La Mondragón Fontes es una familia de ideas progresistas. El abuelo, la mamá, un tío y su hermano menor son chicharroneros. Los demás parientes, maestros. Como Julio tenía muy clara su vocación, ser maestro rural, probó inscribirse en Tiripetío, Michoacán, pero no aprobó el examen.
Luego probó en la Isidro Burgos de Ayotzinapa, Guerrero. Y lo aceptaron. Al fin lograba su cometido. El 30 de julio había nacido su niña. Las piezas empezaban a acomodarse en el rompecabezas de su vida.
Una fiesta, un encuentro
Julio y Marisa se conocieron en una fiesta de aniversario de la Escuela Lázaro Cárdenas de Tenería, varonil. La Normal Rural Benito Juárez de Panotla había sido invitada para presentar un espectáculo de bailes regionales.
El feisbuk, moderno cupido, hizo el resto. Con los meses se hicieron novios y después pareja.
Cuando nació la niña, el 30 de julio, Marisa ya se había graduado. Ese mismo día a Julio le notificaron que era aceptado en Ayotzinapa y tenía que presentarse de inmediato. Apenas unos minutos para besar a su mujer y a su hija y partir hacia Guerrero.

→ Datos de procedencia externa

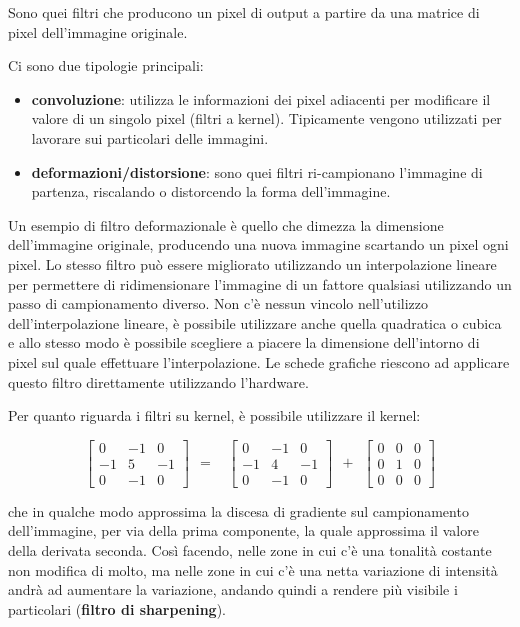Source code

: Sono quei filtri che producono un pixel di output a partire da una
matrice di pixel dell'immagine originale.

Ci sono due tipologie principali:

\begin{itemize}
\tightlist
\item
  \textbf{convoluzione}: utilizza le informazioni dei pixel adiacenti
  per modificare il valore di un singolo pixel (filtri a kernel).
  Tipicamente vengono utilizzati per lavorare sui particolari delle
  immagini.
\item
  \textbf{deformazioni/distorsione}: sono quei filtri ri-campionano
  l'immagine di partenza, riscalando o distorcendo la forma
  dell'immagine.
\end{itemize}

Un esempio di filtro deformazionale è quello che dimezza la
dimensione dell'immagine originale, producendo una nuova immagine
scartando un pixel ogni pixel. Lo stesso filtro può essere migliorato
utilizzando un interpolazione lineare per permettere di ridimensionare
l'immagine di un fattore qualsiasi utilizzando un passo di campionamento
diverso. Non c'è nessun vincolo nell'utilizzo dell'interpolazione
lineare, è possibile utilizzare anche quella quadratica o cubica e allo
stesso modo è possibile scegliere a piacere la dimensione dell'intorno
di pixel sul quale effettuare l'interpolazione. Le schede grafiche
riescono ad applicare questo filtro direttamente utilizzando l'hardware.

Per quanto riguarda i filtri su kernel, è possibile utilizzare il
kernel:

\[
 \begin{bmatrix}
 0 & -1 & 0 \\
 -1 & 5 & -1 \\
 0 & -1 & 0
 \end{bmatrix}
 \:\: =\:\:\:\:
 \begin{bmatrix}
 0 & -1 & 0 \\
 -1 & 4 & -1 \\
 0 & -1 & 0
 \end{bmatrix}
 \:\: + \:\:
 \begin{bmatrix}
 0 & 0 & 0 \\
 0 & 1 & 0 \\
 0 & 0 & 0
 \end{bmatrix}
\]

che in qualche modo approssima la discesa di gradiente sul campionamento
dell'immagine, per via della prima componente, la quale approssima il
valore della derivata seconda. Così facendo, nelle zone in cui c'è una
tonalità costante non modifica di molto, ma nelle zone in cui c'è una
netta variazione di intensità andrà ad aumentare la variazione, andando
quindi a rendere più visibile i particolari (\textbf{filtro di
sharpening}).

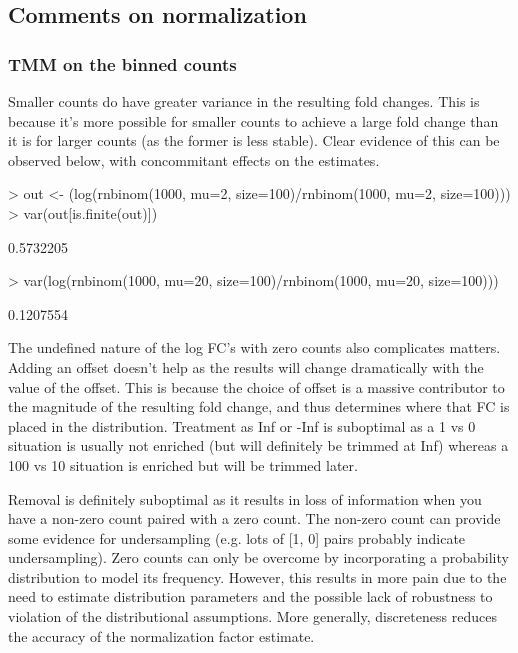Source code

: \documentclass[12pt]{report}
\renewenvironment{Schunk}{\vspace{0pt}}{\vspace{0pt}}
\begin{document}
\subsection*{Comments on normalization}

\subsubsection*{TMM on the binned counts}


Smaller counts do have greater variance in the resulting fold changes.
This is because it's more possible for smaller counts to achieve a large fold change than it is for larger counts (as the former is less stable). 
Clear evidence of this can be observed below, with concommitant effects on the estimates.

\begin{Schunk}
\begin{Sinput}
> out <- (log(rnbinom(1000, mu=2, size=100)/rnbinom(1000, mu=2, size=100)))
> var(out[is.finite(out)])
\end{Sinput}
\begin{Soutput}
[1] 0.5732205
\end{Soutput}
\begin{Sinput}
> var(log(rnbinom(1000, mu=20, size=100)/rnbinom(1000, mu=20, size=100)))
\end{Sinput}
\begin{Soutput}
[1] 0.1207554
\end{Soutput}
\end{Schunk}

The undefined nature of the log FC's with zero counts also complicates matters. Adding
an offset doesn't help as the results will change dramatically with the value of the offset. 
This is because the choice of offset is a massive contributor to the magnitude of the resulting fold change, and thus determines where that FC is placed in the distribution.
Treatment as Inf or -Inf is suboptimal as a 1 vs 0 situation is usually not enriched (but will definitely be trimmed at Inf) whereas a 100 vs 10 situation is enriched but will be trimmed later. 

Removal is definitely suboptimal as it results in loss of information when you have a non-zero count paired with a zero count. 
The non-zero count can provide some evidence for undersampling (e.g. lots of [1, 0] pairs probably indicate undersampling). 
Zero counts can only be overcome by incorporating a probability distribution to model its frequency. 
However, this results in more pain due to the need to estimate distribution parameters and the possible lack of robustness to violation of the distributional assumptions.
More generally, discreteness reduces the accuracy of the normalization factor estimate.
\end{document}
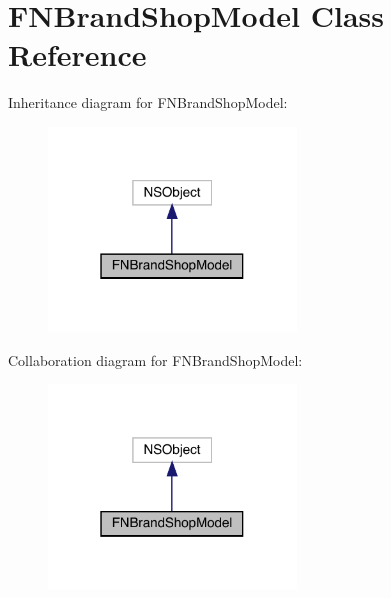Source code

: \hypertarget{interface_f_n_brand_shop_model}{}\section{F\+N\+Brand\+Shop\+Model Class Reference}
\label{interface_f_n_brand_shop_model}


Inheritance diagram for F\+N\+Brand\+Shop\+Model\+:\nopagebreak
\begin{figure}[H]
\begin{center}
\leavevmode
\includegraphics[width=187pt]{interface_f_n_brand_shop_model__inherit__graph}
\end{center}
\end{figure}


Collaboration diagram for F\+N\+Brand\+Shop\+Model\+:\nopagebreak
\begin{figure}[H]
\begin{center}
\leavevmode
\includegraphics[width=187pt]{interface_f_n_brand_shop_model__coll__graph}
\end{center}
\end{figure}
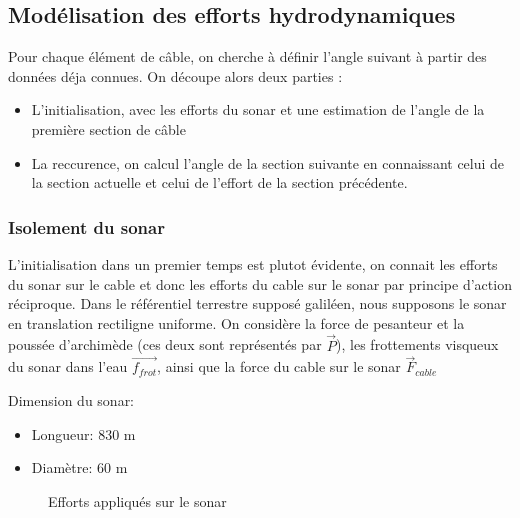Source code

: \documentclass[12pt,a4paper]{report}
\begin{document}
\subsection{Modélisation des efforts hydrodynamiques}

Pour chaque élément de câble, on cherche à définir l'angle suivant à partir des données déja connues.
On découpe alors deux parties :
\begin{itemize}
    \item L'initialisation, avec les efforts du sonar et une estimation de l'angle de la première section de câble
    \item La reccurence, on calcul l'angle de la section suivante en connaissant celui de la section actuelle et celui
    de l'effort de la section précédente.
\end{itemize}

\subsubsection*{Isolement du sonar}


L'initialisation dans un premier temps est plutot évidente, on connait les efforts du sonar sur le cable et donc les
efforts du cable sur le sonar par principe d'action réciproque.
Dans le référentiel terrestre supposé galiléen, nous supposons le sonar en translation rectiligne uniforme.
On considère la force de pesanteur et la poussée d'archimède (ces deux sont représentés par ${\vec{P}}$),
les frottements visqueux du sonar dans l'eau $\vec{f_{frot}}$, ainsi que la force du cable sur le sonar $\vec{F}_{cable}$

Dimension du sonar:
\begin{itemize}
    \item Longueur: 830 m
    \item Diamètre: 60 m
\end{itemize}

\begin{figure}[H]
\centering
{}
\caption{Efforts appliqués sur le sonar}
\end{figure}
\end{document}
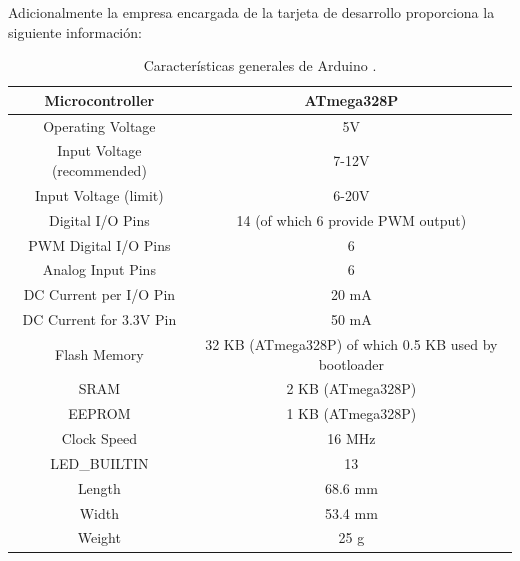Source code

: Adicionalmente la empresa encargada de la tarjeta de desarrollo proporciona la siguiente información:
\begin{table}[H]
\centering
\begin{tabular}{|c|c|}
\hline
Microcontroller   & {ATmega328P}               \\ \hline
Operating Voltage           & 5V                                                    \\ \hline
Input Voltage (recommended) & 7-12V                                                 \\ \hline
Input Voltage (limit)       & 6-20V                                                 \\ \hline
Digital I/O Pins            & 14 (of which 6 provide PWM output)                    \\ \hline
PWM Digital I/O Pins        & 6                                                     \\ \hline
Analog Input Pins           & 6                                                     \\ \hline
DC Current per I/O Pin      & 20 mA                                                 \\ \hline
DC Current for 3.3V Pin     & 50 mA                                                 \\ \hline
Flash Memory                & 32 KB (ATmega328P) of which 0.5 KB used by bootloader \\ \hline
SRAM                        & 2 KB (ATmega328P)                                     \\ \hline
EEPROM                      & 1 KB (ATmega328P)                                     \\ \hline
Clock Speed                 & 16 MHz                                                \\ \hline
LED\_BUILTIN                & 13                                                    \\ \hline
Length                      & 68.6 mm                                               \\ \hline
Width                       & 53.4 mm                                               \\ \hline
Weight                      & 25 g                                                  \\ \hline
\end{tabular}
\caption{Características generales de Arduino \cite{arduino}.}
\label{t1}
\end{table}





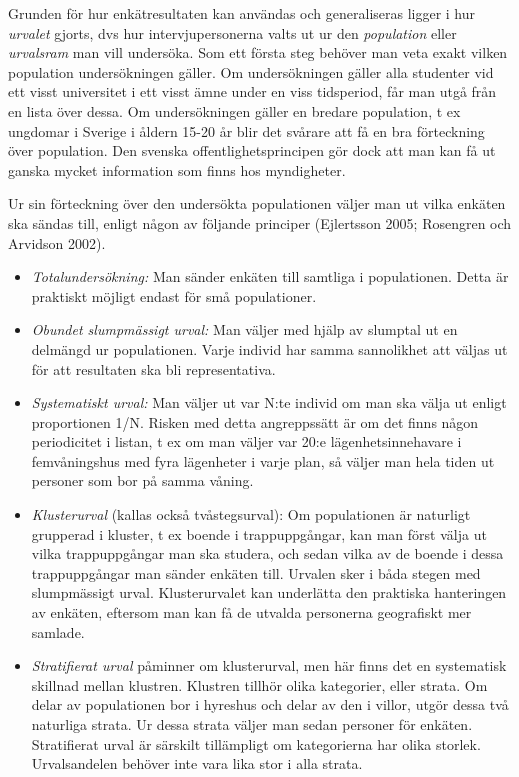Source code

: Grunden för hur enkätresultaten kan användas och generaliseras ligger i
hur \emph{urvalet} gjorts, dvs hur intervjupersonerna valts ut ur den
\emph{population} eller \emph{urvalsram} man vill undersöka. Som ett
första steg behöver man veta exakt vilken population undersökningen
gäller. Om undersökningen gäller alla studenter vid ett visst
universitet i ett visst ämne under en viss tidsperiod, får man utgå från
en lista över dessa. Om undersökningen gäller en bredare population, t
ex ungdomar i Sverige i åldern 15-20 år blir det svårare att få en bra
förteckning över population. Den svenska offentlighetsprincipen gör dock
att man kan få ut ganska mycket information som finns hos myndigheter.

Ur sin förteckning över den undersökta populationen väljer man ut vilka
enkäten ska sändas till, enligt någon av följande principer (Ejlertsson
2005; Rosengren och Arvidson 2002).

\begin{itemize}
\item
  \emph{Totalundersökning:} Man sänder enkäten till samtliga i
  populationen. Detta är praktiskt möjligt endast för små populationer.
\item
  \emph{Obundet slumpmässigt urval:} Man väljer med hjälp av slumptal ut
  en delmängd ur populationen. Varje individ har samma sannolikhet att
  väljas ut för att resultaten ska bli representativa.
\item
  \emph{Systematiskt urval:} Man väljer ut var N:te individ om man ska
  välja ut enligt proportionen 1/N. Risken med detta angreppssätt är om
  det finns någon periodicitet i listan, t ex om man väljer var 20:e
  lägenhetsinnehavare i femvåningshus med fyra lägenheter i varje plan,
  så väljer man hela tiden ut personer som bor på samma våning.
\item
  \emph{Klusterurval} (kallas också tvåstegsurval): Om populationen är
  naturligt grupperad i kluster, t ex boende i trappuppgångar, kan man
  först välja ut vilka trappuppgångar man ska studera, och sedan vilka
  av de boende i dessa trappuppgångar man sänder enkäten till. Urvalen
  sker i båda stegen med slumpmässigt urval. Klusterurvalet kan
  underlätta den praktiska hanteringen av enkäten, eftersom man kan få
  de utvalda personerna geografiskt mer samlade.
\item
  \emph{Stratifierat urval} påminner om klusterurval, men här finns det
  en systematisk skillnad mellan klustren. Klustren tillhör olika
  kategorier, eller strata. Om delar av populationen bor i hyreshus och
  delar av den i villor, utgör dessa två naturliga strata. Ur dessa
  strata väljer man sedan personer för enkäten. Stratifierat urval är
  särskilt tillämpligt om kategorierna har olika storlek. Urvalsandelen
  behöver inte vara lika stor i alla strata.
\end{itemize}

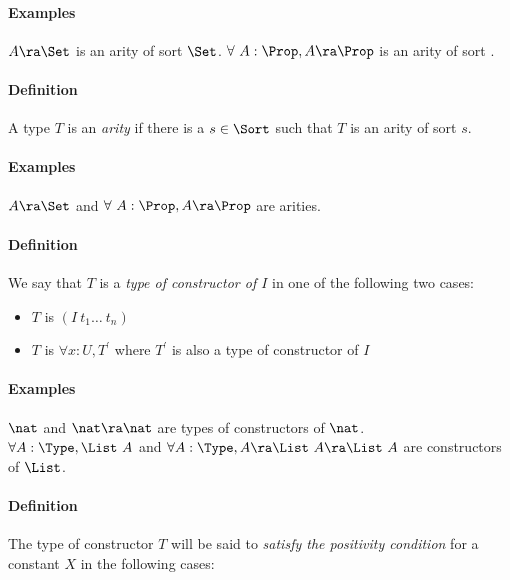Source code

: \paragraph[Examples]{Examples}
$A\ra \Set$ is an arity of sort $\Set$.
$\forall~A:\Prop,A\ra \Prop$ is an arity of sort \Prop.

\paragraph[Definition]{Definition}
A type $T$ is an {\em arity} if there is a $s\in\Sort$
such that $T$ is an arity of sort $s$.

\paragraph[Examples]{Examples}
$A\ra \Set$ and $\forall~A:\Prop,A\ra \Prop$ are arities.

\paragraph[Definition]{Definition}
We say that $T$ is a {\em type of constructor of $I$}
in one of the following two cases:
\begin{itemize}
  \item $T$ is $(I~t_1\ldots ~t_n)$
  \item $T$ is $\forall x:U,T^\prime$ where $T^\prime$ is also a type of constructor of $I$
\end{itemize}

\paragraph[Examples]{Examples}
$\nat$ and $\nat\ra\nat$ are types of constructors of $\nat$.\\
$\forall A:\Type,\List~A$ and $\forall A:\Type,A\ra\List~A\ra\List~A$ are constructors of $\List$.

\paragraph[Definition]{Definition\label{Positivity}}
The type of constructor $T$ will be said to {\em satisfy the positivity
condition} for a constant $X$ in the following cases:

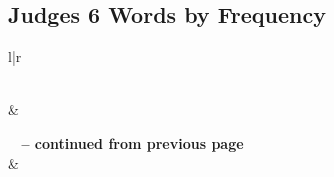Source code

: 

\subsection{Judges 6 Words by Frequency}


\normalsize
 
\begin{center}
\begin{longtable}{l|r}
\caption[Judges 6 Words by Frequency]{Judges 6 Words by Frequency}\label{table:WordsbyFrequency for Judges 6} \\
\hline {} &  \\ \hline 
\endfirsthead
 
{{\bfseries \tablename\ \thetable{} -- continued from previous page}} \\  
\hline {} &  \\ \hline 
\endhead
 

\end{longtable}
\end{center}
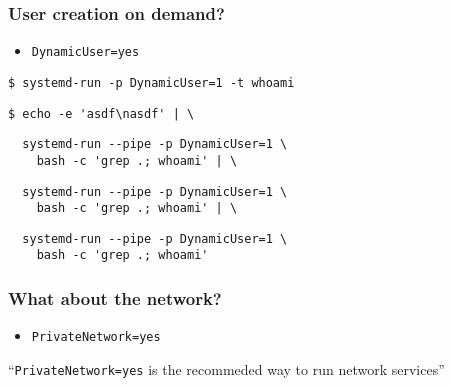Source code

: \documentclass[serif]{beamer}
\begin{document}
\begin{frame}[fragile]
  \frametitle{User creation on demand?}
  \pause
  \begin{itemize}
  \item \texttt{DynamicUser=yes}
  \end{itemize}

  \pause

  \begin{verbatim}
$ systemd-run -p DynamicUser=1 -t whoami
  \end{verbatim}

  \pause

  \begin{verbatim}
$ echo -e 'asdf\nasdf' | \
  \end{verbatim}
  \pause
  \begin{verbatim}
  systemd-run --pipe -p DynamicUser=1 \
    bash -c 'grep .; whoami' | \
  \end{verbatim}
  \pause
  \begin{verbatim}
  systemd-run --pipe -p DynamicUser=1 \
    bash -c 'grep .; whoami' | \
  \end{verbatim}
  \pause
  \begin{verbatim}
  systemd-run --pipe -p DynamicUser=1 \
    bash -c 'grep .; whoami'
  \end{verbatim}
\end{frame}

\begin{frame}
  \frametitle{What about the network?}

  \pause

  \begin{itemize}
  \item \texttt{PrivateNetwork=yes}
  \end{itemize}

  \pause

  ``\texttt{PrivateNetwork=yes} is the recommeded way to run network services''
\end{frame}
\end{document}
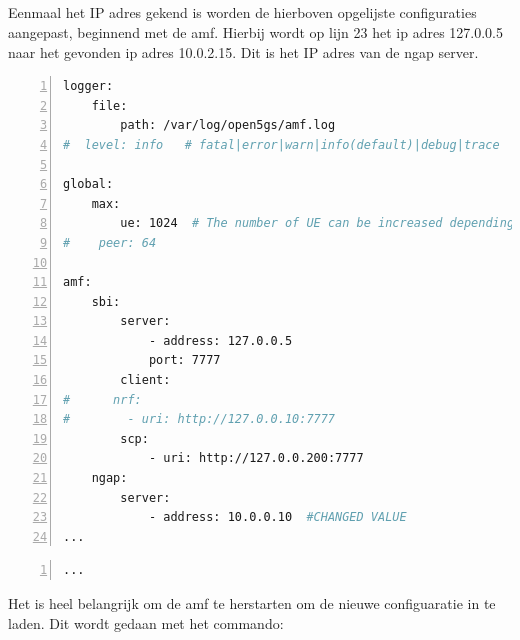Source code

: \subsection{}%
\label{sec:open5gs_amf}%

Eenmaal het IP adres gekend is worden de hierboven opgelijste configuraties aangepast, beginnend met de \gls{amf}. Hierbij wordt op lijn 23 het ip adres 127.0.0.5 naar het gevonden ip adres 10.0.2.15. Dit is het IP  adres van de ngap server.

\begin{lstlisting}[basicstyle=\small, frame=single, breaklines=true, postbreak=\mbox{\textcolor{red}{$\hookrightarrow$}\space}, escapeinside ={\%,}, escapechar={!}, numbers=left, language=sh, caption=Open5GS amf configuratie]
logger:
    file:
        path: /var/log/open5gs/amf.log
#  level: info   # fatal|error|warn|info(default)|debug|trace

global:
    max:
        ue: 1024  # The number of UE can be increased depending on memory size.
#    peer: 64

amf:
    sbi:
        server:
            - address: 127.0.0.5
            port: 7777
        client:
#      nrf:
#        - uri: http://127.0.0.10:7777
        scp:
            - uri: http://127.0.0.200:7777
    ngap:
        server:
            - address: 10.0.0.10  #CHANGED VALUE
...
\end{lstlisting}

\begin{lstlisting}[basicstyle=\small, frame=single, breaklines=true, postbreak=\mbox{\textcolor{red}{$\hookrightarrow$}\space}, escapeinside ={\%,}, escapechar={!}, numbers=left, language=sh, caption=Open5GS upf configuratie]
%TODO:
...
\end{lstlisting}

Het is heel belangrijk om de \gls{amf} te herstarten om de nieuwe configuaratie in te laden. Dit wordt gedaan met het commando: 

\subsection{}%
\label{sec:gnb_config}%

La noche de la barbarie en Iguala, 26 de septiembre, Julio llamó a Marisa desde un celular prestado, pues había perdido el suyo. Eran las 21.42 horas. Le dijo que los estaban baleando. “Por eso sabemos que no cayó en el primer ataque, sino en el segundo”, afirma uno de sus tíos.
En casa de los Mondragón, en Tenancingo, se enteraron de las noticias casi de inmediato. En medio de la confusión, el hermano pequeño de Julio llamó aparte al tío mayor. “Mire tío”, le enseñó la pantalla de su teléfono. Era la fotografía del muchacho desollado. “Espérate, no es seguro que sea él”.
El joven lloraba a lágrima viva: “No tío, es su bufanda, es su playera. Y mírele las manos”. Julio tenía dos pequeñas cicatrices de quemaduras en una mano.
Sin autopsia
Marisa Mendoza y el tío llegaron al Servicio Médico Forense (Semefo) de Chilpancingo el día 28. Aguantaron estoicamente el impacto de reconocer un cuerpo tan bárbaramente torturado. Rindieron declaración ante burócratas deshumanizados. El funcionario insistía en no agregar la observación de los familiares sobre las huellas de tortura. Mientras otros empleados de la procuraduría estatal platicaban a la ligera sobre indemnizaciones. “Llegaron a insinuar que podíamos pedir hasta 3 o 4 millones de pesos. No hicimos caso. Sólo queríamos llevarnos el cuerpo de mi sobrino”.
El acta de defunción número 140301751 que les entregó la oficialía de partes del Registro Civil de Chilpancingo, fechada el 29 de septiembre, sólo cita como causa de la muerte “edema cerebral, múltiples fracturas en cráneo, lesiones producidas por agente contundente”.
En el Semefo les negaron la entrega, obligatoria, de la necropsia. “Nos dijeron que teníamos que ir por ella a Iguala, que no la podían mandar”. Iguala hervía en esos momentos. No podían arriesgarse. Obtener ese documento es asunto pendiente.